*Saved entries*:
<<<<

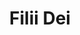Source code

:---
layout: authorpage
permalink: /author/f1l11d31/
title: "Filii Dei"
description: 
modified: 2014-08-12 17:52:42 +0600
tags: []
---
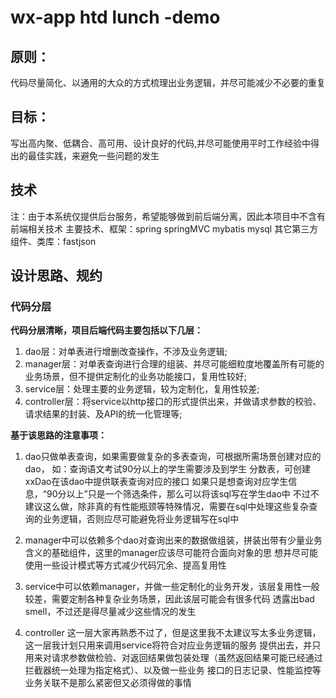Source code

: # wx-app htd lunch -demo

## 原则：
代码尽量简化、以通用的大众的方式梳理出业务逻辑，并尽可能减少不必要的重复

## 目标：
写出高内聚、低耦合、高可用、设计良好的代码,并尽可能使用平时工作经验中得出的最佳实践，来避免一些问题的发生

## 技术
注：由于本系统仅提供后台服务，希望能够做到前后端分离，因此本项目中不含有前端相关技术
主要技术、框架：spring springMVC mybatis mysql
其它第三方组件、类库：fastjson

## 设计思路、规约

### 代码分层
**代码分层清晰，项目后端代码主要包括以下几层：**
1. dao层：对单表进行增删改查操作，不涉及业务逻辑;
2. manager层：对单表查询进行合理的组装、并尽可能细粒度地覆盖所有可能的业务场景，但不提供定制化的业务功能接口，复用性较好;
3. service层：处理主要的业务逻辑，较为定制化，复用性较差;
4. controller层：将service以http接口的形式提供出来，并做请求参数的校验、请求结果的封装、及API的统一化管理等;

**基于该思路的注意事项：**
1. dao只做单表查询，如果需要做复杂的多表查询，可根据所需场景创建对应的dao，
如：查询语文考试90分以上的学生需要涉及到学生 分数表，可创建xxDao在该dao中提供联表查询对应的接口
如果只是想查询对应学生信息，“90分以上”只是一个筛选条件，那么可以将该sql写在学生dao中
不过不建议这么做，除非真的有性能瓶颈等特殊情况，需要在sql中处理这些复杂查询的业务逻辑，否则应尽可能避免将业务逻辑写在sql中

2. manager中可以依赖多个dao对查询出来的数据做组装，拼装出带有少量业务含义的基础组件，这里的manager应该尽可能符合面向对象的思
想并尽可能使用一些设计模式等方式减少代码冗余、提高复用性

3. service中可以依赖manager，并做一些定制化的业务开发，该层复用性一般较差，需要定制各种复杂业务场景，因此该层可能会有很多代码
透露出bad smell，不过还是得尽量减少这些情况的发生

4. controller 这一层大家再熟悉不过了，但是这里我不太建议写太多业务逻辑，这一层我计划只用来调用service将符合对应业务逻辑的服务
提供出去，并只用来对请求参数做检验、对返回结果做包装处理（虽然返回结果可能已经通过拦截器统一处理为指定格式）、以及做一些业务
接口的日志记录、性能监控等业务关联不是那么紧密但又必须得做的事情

>>>>
<<<<

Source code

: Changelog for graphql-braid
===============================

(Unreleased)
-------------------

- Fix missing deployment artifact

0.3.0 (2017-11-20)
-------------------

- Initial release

>>>>

*What this task involves*:
Set down, unchanged, only those lines above that fall between the line with "如：查询语文考试90分以上的" and the line with "接口的日志记录、性能监控等业务关联不是那么紧密但又必须得做的事情", the two end lines included.

*Written reply*:
如：查询语文考试90分以上的学生需要涉及到学生 分数表，可创建xxDao在该dao中提供联表查询对应的接口
如果只是想查询对应学生信息，“90分以上”只是一个筛选条件，那么可以将该sql写在学生dao中
不过不建议这么做，除非真的有性能瓶颈等特殊情况，需要在sql中处理这些复杂查询的业务逻辑，否则应尽可能避免将业务逻辑写在sql中

2. manager中可以依赖多个dao对查询出来的数据做组装，拼装出带有少量业务含义的基础组件，这里的manager应该尽可能符合面向对象的思
想并尽可能使用一些设计模式等方式减少代码冗余、提高复用性

3. service中可以依赖manager，并做一些定制化的业务开发，该层复用性一般较差，需要定制各种复杂业务场景，因此该层可能会有很多代码
透露出bad smell，不过还是得尽量减少这些情况的发生

4. controller 这一层大家再熟悉不过了，但是这里我不太建议写太多业务逻辑，这一层我计划只用来调用service将符合对应业务逻辑的服务
提供出去，并只用来对请求参数做检验、对返回结果做包装处理（虽然返回结果可能已经通过拦截器统一处理为指定格式）、以及做一些业务
接口的日志记录、性能监控等业务关联不是那么紧密但又必须得做的事情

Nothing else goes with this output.